◆ **EXERCISE DATA**:

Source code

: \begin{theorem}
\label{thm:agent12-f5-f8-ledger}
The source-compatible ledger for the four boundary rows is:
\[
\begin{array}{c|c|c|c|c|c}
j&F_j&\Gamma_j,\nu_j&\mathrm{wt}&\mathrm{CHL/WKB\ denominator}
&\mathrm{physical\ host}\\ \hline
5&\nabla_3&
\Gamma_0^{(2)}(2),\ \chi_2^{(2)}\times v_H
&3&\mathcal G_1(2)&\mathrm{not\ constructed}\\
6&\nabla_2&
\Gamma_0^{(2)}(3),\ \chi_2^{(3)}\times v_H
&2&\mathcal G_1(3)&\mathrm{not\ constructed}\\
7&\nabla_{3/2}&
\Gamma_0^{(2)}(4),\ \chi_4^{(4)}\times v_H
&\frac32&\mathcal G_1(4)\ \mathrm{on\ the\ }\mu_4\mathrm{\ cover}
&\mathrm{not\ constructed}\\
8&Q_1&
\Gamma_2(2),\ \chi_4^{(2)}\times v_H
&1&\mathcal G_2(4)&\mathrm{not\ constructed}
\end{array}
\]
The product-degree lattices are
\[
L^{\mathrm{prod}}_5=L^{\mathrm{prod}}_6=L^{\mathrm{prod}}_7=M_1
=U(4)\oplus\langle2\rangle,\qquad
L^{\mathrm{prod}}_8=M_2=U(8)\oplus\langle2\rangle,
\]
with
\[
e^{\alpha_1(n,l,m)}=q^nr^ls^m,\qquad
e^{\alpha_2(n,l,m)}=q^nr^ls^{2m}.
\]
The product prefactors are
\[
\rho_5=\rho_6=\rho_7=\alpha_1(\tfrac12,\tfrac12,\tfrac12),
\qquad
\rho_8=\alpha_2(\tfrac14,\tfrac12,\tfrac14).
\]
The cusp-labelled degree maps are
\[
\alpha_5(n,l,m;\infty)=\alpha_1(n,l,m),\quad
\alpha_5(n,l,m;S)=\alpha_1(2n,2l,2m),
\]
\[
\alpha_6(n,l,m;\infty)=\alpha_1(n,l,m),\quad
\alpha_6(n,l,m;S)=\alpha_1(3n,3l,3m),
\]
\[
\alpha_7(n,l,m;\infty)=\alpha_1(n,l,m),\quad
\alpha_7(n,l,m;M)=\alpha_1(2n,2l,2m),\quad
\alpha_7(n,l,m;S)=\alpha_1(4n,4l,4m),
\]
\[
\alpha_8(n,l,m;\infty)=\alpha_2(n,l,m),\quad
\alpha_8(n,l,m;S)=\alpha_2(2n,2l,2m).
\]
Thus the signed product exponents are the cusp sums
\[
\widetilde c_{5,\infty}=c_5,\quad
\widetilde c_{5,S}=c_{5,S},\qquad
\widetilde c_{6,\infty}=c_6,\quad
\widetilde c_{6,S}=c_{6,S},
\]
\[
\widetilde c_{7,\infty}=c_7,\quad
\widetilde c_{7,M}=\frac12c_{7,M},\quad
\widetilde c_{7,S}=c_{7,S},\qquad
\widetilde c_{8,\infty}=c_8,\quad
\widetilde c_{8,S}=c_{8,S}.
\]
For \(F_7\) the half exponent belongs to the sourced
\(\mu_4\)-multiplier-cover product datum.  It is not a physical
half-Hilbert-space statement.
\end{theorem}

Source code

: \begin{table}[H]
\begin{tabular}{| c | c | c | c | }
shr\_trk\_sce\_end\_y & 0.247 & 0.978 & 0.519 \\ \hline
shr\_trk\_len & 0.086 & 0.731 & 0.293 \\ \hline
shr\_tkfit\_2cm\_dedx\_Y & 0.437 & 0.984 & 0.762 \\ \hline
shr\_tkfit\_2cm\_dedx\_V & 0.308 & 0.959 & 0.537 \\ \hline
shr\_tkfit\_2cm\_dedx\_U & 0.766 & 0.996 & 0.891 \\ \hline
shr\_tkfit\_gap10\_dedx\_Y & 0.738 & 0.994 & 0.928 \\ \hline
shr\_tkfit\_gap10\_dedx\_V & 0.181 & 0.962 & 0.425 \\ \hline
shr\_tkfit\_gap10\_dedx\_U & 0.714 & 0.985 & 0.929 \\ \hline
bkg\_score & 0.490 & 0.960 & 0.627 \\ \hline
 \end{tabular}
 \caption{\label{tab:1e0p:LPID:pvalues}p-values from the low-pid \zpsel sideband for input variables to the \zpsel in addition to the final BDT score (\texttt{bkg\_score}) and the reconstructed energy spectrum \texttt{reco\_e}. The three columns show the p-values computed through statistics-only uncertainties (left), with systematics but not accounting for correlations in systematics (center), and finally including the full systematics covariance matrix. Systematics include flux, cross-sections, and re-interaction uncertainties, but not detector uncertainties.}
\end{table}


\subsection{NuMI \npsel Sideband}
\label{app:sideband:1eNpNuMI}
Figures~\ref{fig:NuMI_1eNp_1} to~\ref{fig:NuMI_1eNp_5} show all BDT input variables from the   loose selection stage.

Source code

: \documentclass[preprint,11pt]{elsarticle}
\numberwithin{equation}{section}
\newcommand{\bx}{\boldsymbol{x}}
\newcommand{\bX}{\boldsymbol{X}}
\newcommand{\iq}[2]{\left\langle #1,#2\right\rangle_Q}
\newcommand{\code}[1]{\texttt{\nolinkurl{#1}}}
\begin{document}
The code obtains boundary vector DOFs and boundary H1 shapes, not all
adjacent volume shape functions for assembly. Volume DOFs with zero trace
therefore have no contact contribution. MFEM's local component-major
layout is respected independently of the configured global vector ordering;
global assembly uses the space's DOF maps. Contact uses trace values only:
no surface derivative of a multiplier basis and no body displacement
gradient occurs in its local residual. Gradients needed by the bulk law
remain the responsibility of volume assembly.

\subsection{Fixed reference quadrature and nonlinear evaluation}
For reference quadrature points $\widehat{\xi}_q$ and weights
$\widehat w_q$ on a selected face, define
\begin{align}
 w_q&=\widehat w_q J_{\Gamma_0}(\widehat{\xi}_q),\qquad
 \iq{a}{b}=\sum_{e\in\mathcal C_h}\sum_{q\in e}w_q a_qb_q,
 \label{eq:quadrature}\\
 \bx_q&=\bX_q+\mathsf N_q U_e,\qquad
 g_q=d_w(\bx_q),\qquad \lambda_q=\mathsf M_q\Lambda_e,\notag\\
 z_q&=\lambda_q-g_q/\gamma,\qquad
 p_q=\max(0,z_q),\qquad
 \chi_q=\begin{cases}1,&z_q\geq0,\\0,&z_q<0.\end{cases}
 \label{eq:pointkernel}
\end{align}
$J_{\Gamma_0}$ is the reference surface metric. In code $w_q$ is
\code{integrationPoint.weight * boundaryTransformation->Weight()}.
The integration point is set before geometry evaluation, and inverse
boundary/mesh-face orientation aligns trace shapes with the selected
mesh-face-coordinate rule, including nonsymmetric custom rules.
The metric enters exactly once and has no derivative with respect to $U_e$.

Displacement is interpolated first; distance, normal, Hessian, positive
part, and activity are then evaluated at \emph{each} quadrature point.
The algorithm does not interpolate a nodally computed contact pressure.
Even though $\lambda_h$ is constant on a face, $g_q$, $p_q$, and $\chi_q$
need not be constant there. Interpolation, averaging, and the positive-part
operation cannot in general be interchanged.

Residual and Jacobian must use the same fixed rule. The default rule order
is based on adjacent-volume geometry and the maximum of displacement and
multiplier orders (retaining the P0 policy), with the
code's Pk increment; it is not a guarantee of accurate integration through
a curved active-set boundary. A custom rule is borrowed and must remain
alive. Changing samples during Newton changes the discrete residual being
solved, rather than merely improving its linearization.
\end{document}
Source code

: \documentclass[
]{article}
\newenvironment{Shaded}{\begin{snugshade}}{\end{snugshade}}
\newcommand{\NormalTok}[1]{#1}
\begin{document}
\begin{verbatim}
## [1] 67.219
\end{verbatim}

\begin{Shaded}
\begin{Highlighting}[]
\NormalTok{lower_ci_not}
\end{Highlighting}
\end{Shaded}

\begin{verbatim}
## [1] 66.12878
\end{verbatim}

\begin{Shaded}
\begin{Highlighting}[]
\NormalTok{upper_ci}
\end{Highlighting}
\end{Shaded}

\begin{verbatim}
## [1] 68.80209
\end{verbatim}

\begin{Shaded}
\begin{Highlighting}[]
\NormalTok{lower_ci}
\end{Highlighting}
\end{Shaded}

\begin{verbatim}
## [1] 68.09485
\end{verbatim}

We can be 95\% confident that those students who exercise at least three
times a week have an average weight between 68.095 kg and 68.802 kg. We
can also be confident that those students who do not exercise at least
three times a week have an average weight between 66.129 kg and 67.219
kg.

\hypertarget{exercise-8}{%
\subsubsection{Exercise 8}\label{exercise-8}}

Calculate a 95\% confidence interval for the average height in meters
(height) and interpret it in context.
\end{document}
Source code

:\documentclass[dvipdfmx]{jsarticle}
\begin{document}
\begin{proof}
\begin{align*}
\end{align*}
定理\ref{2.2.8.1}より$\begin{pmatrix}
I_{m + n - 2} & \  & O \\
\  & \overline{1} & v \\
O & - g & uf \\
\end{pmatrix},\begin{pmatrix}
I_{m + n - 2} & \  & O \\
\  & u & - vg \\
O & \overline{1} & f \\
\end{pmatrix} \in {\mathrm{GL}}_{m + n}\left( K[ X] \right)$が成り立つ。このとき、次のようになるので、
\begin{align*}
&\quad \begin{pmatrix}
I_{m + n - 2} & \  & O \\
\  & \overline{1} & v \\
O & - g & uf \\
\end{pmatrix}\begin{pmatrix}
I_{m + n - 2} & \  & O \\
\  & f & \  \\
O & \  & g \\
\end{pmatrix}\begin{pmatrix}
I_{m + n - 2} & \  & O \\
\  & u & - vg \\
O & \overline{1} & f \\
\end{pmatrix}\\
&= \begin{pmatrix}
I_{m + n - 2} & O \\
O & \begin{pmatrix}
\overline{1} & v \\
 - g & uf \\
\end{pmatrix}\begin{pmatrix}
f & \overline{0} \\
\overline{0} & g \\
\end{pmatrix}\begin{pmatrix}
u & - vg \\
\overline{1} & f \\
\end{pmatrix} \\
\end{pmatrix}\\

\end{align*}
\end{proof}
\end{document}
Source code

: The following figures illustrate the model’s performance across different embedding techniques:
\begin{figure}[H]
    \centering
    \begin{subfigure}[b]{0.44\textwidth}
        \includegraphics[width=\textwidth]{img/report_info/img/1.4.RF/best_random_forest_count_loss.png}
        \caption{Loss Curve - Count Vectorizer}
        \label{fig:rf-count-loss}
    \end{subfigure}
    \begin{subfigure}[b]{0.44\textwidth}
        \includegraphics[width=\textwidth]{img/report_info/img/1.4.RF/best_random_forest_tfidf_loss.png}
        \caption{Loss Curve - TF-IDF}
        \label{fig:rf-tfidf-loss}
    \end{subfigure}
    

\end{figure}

◆ **WHAT TO PRODUCE**:
When the word "selected" shows up in a line of the entries, report that line.

◆ **RESULT FOR THIS EXERCISE**:
$\widehat w_q$ on a selected face, define
boundary/mesh-face orientation aligns trace shapes with the selected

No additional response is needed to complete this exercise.